[PROBLEM STATEMENT]
Retype the listing that follows, leaving nothing out.

[RECORDS FOR PROCESSING]

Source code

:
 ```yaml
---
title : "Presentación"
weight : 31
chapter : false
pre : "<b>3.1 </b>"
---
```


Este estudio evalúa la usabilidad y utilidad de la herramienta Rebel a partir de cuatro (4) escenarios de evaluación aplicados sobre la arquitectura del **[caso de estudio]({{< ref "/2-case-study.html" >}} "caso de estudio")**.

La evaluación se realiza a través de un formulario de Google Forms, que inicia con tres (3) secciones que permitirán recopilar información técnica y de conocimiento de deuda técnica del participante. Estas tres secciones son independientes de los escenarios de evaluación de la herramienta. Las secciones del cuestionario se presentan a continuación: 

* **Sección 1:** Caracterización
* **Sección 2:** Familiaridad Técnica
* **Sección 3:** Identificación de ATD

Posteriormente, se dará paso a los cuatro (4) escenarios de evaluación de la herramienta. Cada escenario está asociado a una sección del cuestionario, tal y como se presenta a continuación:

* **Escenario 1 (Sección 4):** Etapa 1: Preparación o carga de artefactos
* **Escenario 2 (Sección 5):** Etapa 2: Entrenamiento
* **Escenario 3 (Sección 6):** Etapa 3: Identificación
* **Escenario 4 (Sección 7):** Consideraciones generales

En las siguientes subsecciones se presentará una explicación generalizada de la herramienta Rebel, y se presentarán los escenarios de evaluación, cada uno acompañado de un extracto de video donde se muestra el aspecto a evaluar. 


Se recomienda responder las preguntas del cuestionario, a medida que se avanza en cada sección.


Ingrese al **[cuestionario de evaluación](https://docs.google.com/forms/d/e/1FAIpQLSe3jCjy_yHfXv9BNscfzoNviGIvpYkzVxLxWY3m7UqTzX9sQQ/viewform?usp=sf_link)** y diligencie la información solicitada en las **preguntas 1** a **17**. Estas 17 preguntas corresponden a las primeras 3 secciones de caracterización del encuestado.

[REPLY TO THE EXERCISE]
Source code

:
 ```yaml
---
title : "Presentación"
weight : 31
chapter : false
pre : "<b>3.1 </b>"
---
```


Este estudio evalúa la usabilidad y utilidad de la herramienta Rebel a partir de cuatro (4) escenarios de evaluación aplicados sobre la arquitectura del **[caso de estudio]({{< ref "/2-case-study.html" >}} "caso de estudio")**.

La evaluación se realiza a través de un formulario de Google Forms, que inicia con tres (3) secciones que permitirán recopilar información técnica y de conocimiento de deuda técnica del participante. Estas tres secciones son independientes de los escenarios de evaluación de la herramienta. Las secciones del cuestionario se presentan a continuación: 

* **Sección 1:** Caracterización
* **Sección 2:** Familiaridad Técnica
* **Sección 3:** Identificación de ATD

Posteriormente, se dará paso a los cuatro (4) escenarios de evaluación de la herramienta. Cada escenario está asociado a una sección del cuestionario, tal y como se presenta a continuación:

* **Escenario 1 (Sección 4):** Etapa 1: Preparación o carga de artefactos
* **Escenario 2 (Sección 5):** Etapa 2: Entrenamiento
* **Escenario 3 (Sección 6):** Etapa 3: Identificación
* **Escenario 4 (Sección 7):** Consideraciones generales

En las siguientes subsecciones se presentará una explicación generalizada de la herramienta Rebel, y se presentarán los escenarios de evaluación, cada uno acompañado de un extracto de video donde se muestra el aspecto a evaluar. 


Se recomienda responder las preguntas del cuestionario, a medida que se avanza en cada sección.


Ingrese al **[cuestionario de evaluación](https://docs.google.com/forms/d/e/1FAIpQLSe3jCjy_yHfXv9BNscfzoNviGIvpYkzVxLxWY3m7UqTzX9sQQ/viewform?usp=sf_link)** y diligencie la información solicitada en las **preguntas 1** a **17**. Estas 17 preguntas corresponden a las primeras 3 secciones de caracterización del encuestado.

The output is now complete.